Work to be completed
Counting task for the entries below: give the number of lines that contain the word "caption", with no other text.

[Plain-text document sources]
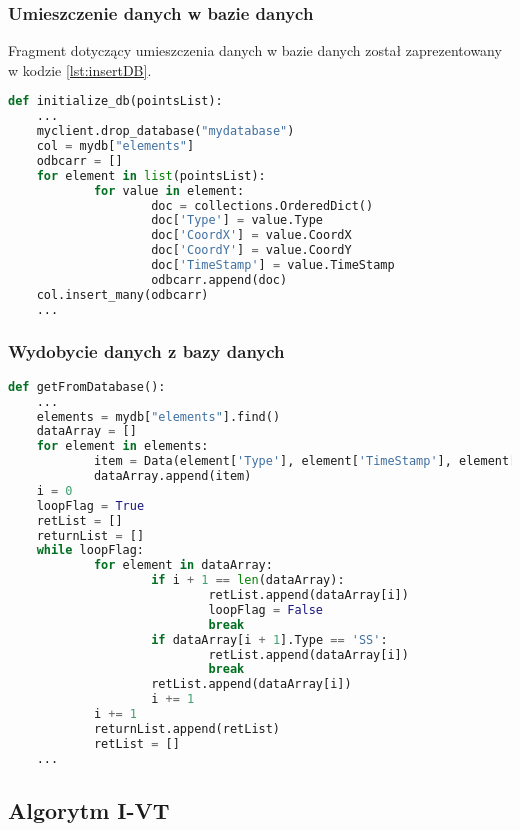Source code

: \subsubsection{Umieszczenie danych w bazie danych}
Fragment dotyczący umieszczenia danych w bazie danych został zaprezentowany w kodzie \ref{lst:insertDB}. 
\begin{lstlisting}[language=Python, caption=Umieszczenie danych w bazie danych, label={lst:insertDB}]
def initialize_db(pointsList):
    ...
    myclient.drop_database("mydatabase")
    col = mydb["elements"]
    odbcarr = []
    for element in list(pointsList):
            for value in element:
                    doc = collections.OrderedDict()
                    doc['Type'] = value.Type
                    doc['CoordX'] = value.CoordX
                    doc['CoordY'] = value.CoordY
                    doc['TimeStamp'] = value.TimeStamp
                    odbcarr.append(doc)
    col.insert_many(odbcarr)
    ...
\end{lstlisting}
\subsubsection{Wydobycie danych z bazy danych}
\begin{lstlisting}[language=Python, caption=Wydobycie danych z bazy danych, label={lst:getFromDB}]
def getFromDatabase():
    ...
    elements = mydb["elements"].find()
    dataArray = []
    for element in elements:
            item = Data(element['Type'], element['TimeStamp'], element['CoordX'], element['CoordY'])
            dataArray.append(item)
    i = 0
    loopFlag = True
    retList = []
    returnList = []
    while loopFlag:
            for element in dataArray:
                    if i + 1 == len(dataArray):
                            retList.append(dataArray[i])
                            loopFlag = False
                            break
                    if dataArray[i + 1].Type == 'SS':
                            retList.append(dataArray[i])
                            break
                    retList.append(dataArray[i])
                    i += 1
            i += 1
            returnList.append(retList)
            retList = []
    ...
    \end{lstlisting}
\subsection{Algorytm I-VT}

Exercise output
2